Since the first iteration of the bill required only that dental therapists attend a technical college for three years without prior training as a dental hygienist, the Wisconsin Dental Association was concerned that dental therapists could then extract teeth without dentist supervision, and that the bill didn’t require a dentist to examine a patient before a dental therapist worked on them. The association contended the bill should require candidates to attend a program certified by the Commission on Dental Accreditation.
During a 2021 attempt to pass a dental therapy bill, sponsors came to an agreement with the dental association that led it to a neutral position rather than opposition. The compromise would have made the Wisconsin law more closely resemble Minnesota’s approach. For example, dental therapists would be required to work in dental health professional shortage areas or have at least half their patients be from underserved communities.
The bill ultimately failed, but Democratic Gov. Tony Evers has reintroduced dental therapy in his proposed budget for 2023-25.
If a bill were to pass, said Matt Crespin, executive director of the Children’s Alliance of Wisconsin, it would be a “commonsense solution” to the state’s oral health crisis.
“In Wisconsin, it is very challenging if you are covered by Medicaid to get access to dental care — even privately insured or uninsured patients have a challenge in accessing providers, in particular in rural parts of the state,” he said. “Adding dental therapists to the dental team to work in collaboration with a dentist would increase access to care.”

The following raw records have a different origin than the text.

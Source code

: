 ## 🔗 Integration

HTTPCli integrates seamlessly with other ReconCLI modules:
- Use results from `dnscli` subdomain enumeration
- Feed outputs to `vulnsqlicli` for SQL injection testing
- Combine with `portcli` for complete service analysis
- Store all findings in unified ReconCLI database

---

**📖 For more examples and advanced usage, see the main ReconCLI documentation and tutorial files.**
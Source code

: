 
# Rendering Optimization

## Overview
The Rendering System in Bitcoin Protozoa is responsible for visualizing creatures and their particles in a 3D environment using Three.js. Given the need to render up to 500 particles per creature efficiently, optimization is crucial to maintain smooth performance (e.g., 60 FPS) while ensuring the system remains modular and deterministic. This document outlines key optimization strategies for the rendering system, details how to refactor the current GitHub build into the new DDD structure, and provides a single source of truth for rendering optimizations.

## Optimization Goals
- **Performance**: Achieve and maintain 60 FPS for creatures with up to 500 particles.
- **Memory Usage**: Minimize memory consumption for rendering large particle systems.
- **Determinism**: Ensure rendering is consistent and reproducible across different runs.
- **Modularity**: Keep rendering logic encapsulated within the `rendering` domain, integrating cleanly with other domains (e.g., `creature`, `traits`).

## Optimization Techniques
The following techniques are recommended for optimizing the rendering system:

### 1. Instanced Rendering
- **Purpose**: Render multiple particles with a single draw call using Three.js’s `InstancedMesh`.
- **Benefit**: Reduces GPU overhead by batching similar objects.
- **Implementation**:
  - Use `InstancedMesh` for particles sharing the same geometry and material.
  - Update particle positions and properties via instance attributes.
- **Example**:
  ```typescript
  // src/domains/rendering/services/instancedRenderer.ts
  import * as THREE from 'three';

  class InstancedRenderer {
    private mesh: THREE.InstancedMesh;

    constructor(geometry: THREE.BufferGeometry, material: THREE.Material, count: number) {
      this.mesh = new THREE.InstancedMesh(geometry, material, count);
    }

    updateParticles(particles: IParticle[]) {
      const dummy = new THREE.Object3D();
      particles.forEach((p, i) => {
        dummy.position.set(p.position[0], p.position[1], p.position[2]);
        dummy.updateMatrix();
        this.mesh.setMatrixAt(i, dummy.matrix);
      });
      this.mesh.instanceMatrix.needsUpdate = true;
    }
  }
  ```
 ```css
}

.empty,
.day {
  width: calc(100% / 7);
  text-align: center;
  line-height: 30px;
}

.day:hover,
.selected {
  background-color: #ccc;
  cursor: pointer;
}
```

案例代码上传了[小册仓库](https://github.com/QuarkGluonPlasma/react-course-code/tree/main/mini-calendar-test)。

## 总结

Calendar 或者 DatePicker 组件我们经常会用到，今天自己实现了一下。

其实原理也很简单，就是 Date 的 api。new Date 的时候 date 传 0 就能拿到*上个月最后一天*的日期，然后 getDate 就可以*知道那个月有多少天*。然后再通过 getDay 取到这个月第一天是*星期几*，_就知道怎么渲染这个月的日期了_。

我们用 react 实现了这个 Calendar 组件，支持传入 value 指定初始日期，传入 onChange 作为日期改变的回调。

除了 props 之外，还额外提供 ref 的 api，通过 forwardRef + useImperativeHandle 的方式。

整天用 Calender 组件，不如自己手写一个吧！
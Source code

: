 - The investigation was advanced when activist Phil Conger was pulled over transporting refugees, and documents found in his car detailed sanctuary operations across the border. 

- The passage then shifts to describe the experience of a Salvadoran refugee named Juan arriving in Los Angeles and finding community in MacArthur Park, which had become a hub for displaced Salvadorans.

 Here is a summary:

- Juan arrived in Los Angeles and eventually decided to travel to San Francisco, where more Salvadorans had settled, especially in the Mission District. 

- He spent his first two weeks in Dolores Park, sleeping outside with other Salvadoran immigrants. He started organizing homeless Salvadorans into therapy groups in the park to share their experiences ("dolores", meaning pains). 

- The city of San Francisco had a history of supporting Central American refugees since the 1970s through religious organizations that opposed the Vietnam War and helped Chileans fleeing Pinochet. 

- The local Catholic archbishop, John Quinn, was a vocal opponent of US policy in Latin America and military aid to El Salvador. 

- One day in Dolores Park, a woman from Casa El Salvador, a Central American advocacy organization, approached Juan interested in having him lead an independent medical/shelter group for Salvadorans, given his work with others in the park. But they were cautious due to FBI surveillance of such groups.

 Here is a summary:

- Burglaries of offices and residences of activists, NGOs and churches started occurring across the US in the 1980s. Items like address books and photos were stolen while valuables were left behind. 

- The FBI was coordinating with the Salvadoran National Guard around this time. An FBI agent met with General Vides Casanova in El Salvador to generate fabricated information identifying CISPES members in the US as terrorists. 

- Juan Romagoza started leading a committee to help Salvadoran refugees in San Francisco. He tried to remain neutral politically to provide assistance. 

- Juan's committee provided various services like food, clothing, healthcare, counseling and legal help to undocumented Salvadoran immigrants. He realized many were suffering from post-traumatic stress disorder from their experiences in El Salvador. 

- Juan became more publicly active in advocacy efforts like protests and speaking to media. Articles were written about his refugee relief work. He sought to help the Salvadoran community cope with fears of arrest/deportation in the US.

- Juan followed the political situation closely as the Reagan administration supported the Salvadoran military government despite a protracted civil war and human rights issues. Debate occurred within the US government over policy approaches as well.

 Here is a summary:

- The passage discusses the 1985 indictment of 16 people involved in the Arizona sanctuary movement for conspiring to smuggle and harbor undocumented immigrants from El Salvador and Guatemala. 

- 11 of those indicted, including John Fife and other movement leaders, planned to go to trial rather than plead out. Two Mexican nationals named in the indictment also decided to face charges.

Crespin, whose organization is part of a coalition that supports bringing dental therapy to Wisconsin, said one way he imagines increasing care options is by having dental therapists provide preventive care to students in public schools.
Access to care is a key issue in Wisconsin, where 62 of the state’s 72 counties have shortages of dental professionals, according to the Rural Health Information Hub. In Minnesota, 66 of 87 counties are listed as having such shortages.
Pinpointing dental care deserts takes only dentists into account; those numbers do not reflect whether counties in Minnesota have dental therapists.
According to Minnesota’s latest workforce report, as of 2018, the state had 92 dental therapists, including 25 working in rural areas. That same year, there were 5,683 hygienists and 4,140 dentists — most of them practicing in the Twin Cities area.
Neal Irion is one of those dental therapists. He treats patients at the nonprofit Apple Tree Dental clinic in Fergus Falls, a town of about 14,000 in western Minnesota.
“I’m delivering — like, me personally — close to $1 million a year of dental care,” he said. “That’s a lot of fillings; that’s a lot of exams.”
Over the years, Irion has watched as Apple Tree struggled to recruit dentists to serve the rural community. His clinic employs one part-time dentist, a full-time dentist, and two full-time dental therapists. And, like Irion, the other midlevel provider on staff, Alyssa Klugman, is an advanced dental therapist and licensed hygienist.
Klugman said her hourlong commute to work reminds her of patients’ having to travel sometimes hours for their appointments at the clinic. Those patients are often low-income and at high risk for dental disease.
“I see thousands of patients every year,” she said. “Being able to help that many people get out of pain or treat disease, it’s just incredible that I can have the opportunity to do that.”